We had forty or fifty swimmers on the high school team, but every year, a few weeks before the first competition, our coach would start watching us closely and would then pick four of us to makeup the new B Team for that year. Everyone knew what the coach was up to when he gathered that little group of us because each of those four was particularly good at one of the four medley strokes. He’d then start us practising with the A Team and coaching us himself, watching each of us and giving us a few specific pointers to help us prepare for competition as a team. The coach didn’t dump everything on us at once, but he coached us in the importance of swimming as a team and especially the things that were different when swimming in a relay. It was a big deal, because the relay wasn’t just another event in competition. The relay teams represented the whole team; we were the best at each of the four competition strokes. The relay teams were the senior members of the whole swim team. When someone needed help with a particular stroke, the coach would ask the appropriate relay team member to help them.
Today we’ll be moving into a new section of St. Luke’s Gospel, beginning with 6:12. Jesus is choosing his “team”. More specifically, he’s choosing his team leaders. And just as everyone on the swim team knew what was happening when the coach picked four people, each one of the best at the strokes swum in the medley relay, everyone could see what Jesus was up to as he chose specifically twelve men from amongst his disciples. Before we get ahead of ourselves, let’s look at 6:12-16.
In these days he went out to the mountain to pray, and all night he continued in prayer to God. And when day came, he called his disciples and chose from them twelve, whom he named apostles: Simon, whom he named Peter, and Andrew his brother, and James and John, and Philip, and Bartholomew, and Matthew, and Thomas, and James the son of Alphaeus, and Simon who was called the Zealot, and Judas the son of James, and Judas Iscariot, who became a traitor.
From amongst this large group of disciples whom Jesus had gathered, he chooses specifically twelve to be apostles.
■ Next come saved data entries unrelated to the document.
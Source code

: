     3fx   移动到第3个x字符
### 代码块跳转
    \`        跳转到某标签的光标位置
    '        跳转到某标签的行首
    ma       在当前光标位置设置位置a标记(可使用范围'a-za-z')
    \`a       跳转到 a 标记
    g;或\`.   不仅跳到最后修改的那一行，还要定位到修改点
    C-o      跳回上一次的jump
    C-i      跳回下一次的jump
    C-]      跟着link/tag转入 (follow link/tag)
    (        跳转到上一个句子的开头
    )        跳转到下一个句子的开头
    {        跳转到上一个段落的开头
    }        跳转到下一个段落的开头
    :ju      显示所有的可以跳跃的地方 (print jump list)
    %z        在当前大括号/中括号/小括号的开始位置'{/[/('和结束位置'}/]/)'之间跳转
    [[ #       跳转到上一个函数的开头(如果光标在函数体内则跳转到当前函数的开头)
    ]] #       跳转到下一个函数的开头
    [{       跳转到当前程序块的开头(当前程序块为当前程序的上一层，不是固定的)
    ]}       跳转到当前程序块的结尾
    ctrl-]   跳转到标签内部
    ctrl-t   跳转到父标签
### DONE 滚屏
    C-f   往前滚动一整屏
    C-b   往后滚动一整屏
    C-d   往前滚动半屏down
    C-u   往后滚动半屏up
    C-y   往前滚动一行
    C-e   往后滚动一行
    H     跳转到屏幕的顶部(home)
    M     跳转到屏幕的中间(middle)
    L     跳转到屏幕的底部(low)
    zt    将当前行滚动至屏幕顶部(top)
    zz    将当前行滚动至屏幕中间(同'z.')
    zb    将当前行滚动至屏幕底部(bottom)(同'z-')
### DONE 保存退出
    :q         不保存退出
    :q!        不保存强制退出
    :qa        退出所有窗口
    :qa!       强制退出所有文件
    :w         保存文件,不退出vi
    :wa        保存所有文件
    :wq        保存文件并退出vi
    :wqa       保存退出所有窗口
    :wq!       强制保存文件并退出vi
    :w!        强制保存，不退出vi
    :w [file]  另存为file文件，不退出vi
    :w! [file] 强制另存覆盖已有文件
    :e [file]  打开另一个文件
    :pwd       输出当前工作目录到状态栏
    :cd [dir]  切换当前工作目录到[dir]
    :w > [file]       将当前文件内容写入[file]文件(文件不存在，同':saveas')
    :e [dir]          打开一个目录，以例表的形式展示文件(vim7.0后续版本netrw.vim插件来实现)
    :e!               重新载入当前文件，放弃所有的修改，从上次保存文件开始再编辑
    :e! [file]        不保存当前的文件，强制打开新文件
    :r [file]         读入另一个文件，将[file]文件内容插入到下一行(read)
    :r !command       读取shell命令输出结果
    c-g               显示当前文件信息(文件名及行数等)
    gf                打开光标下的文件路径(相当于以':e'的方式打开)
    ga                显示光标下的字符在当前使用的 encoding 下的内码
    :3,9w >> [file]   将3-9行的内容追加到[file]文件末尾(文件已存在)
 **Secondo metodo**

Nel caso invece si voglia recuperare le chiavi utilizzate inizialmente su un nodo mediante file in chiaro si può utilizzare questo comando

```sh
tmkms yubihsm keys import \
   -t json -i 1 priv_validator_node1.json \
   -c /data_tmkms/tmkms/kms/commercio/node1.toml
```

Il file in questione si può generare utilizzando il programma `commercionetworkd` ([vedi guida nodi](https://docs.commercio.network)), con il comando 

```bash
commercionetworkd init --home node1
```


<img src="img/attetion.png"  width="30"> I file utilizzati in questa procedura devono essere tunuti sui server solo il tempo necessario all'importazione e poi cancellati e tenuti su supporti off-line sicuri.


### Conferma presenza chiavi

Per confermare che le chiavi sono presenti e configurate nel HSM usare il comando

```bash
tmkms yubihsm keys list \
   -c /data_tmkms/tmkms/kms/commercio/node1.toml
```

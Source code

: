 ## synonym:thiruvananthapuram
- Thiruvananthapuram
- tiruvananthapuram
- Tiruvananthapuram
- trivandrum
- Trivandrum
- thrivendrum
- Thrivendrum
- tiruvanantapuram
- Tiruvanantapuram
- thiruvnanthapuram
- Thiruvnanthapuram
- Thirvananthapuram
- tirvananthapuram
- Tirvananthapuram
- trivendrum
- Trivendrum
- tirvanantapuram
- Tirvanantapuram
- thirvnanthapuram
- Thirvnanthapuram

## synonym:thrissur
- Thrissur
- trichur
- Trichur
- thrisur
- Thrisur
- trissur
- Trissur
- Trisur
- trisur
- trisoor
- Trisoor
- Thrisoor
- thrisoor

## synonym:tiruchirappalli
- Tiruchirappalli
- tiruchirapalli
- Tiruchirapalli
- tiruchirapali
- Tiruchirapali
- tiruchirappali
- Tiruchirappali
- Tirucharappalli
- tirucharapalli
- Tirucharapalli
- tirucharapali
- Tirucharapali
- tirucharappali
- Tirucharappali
We might think of twelve as arbitrary: Maybe Jesus chose twelve because there happened to be twelve men in the group that he noticed would make particularly good apostles. But that’s not it. There’s nothing arbitrary about the number twelve. Just as my high school coach choosing four boys and girls particularly good, one each, when it came to the four medley strokes and everyone knowing that he was choosing them for a relay team, so any Jew of Jesus’ day understood the significance of his calling twelve men to be his inner circle. You see, part of what it meant to be an Israelite was to be a member of one of the twelve tribes descended from the twelve sons of Jacob. God had elected, he had chosen, he had called those twelve men to be the representative fathers of his chosen people, of Israel. And now Jesus has come onto the scene. He’s declared himself to be Daniel’s “Son of Man”—the eternal King and Messiah in whom the hopes of Israel, those twelve tribes, had been placed. And he’s also come proclaiming the establishment of a new kingdom. So in light of all that, everyone understood what was happening. In electing and calling these twelve men, Jesus is creating a new group of leaders for God’s people and that means that Jesus is not just proclaiming, but also establishing a new kingdom: a new Israel. Some people were no doubt excited at this prospect. The long-awaited King had come. Some people were upset. From their perspective Jesus was doing something that they might have seen as blasphemous. Almost everyone was probably a little bit confused by it. But everyone got the gist: Jesus was inaugurating his kingdom reign. Either disbelieve and oppose him or believe and submit in faith. Those were the only two responses possible.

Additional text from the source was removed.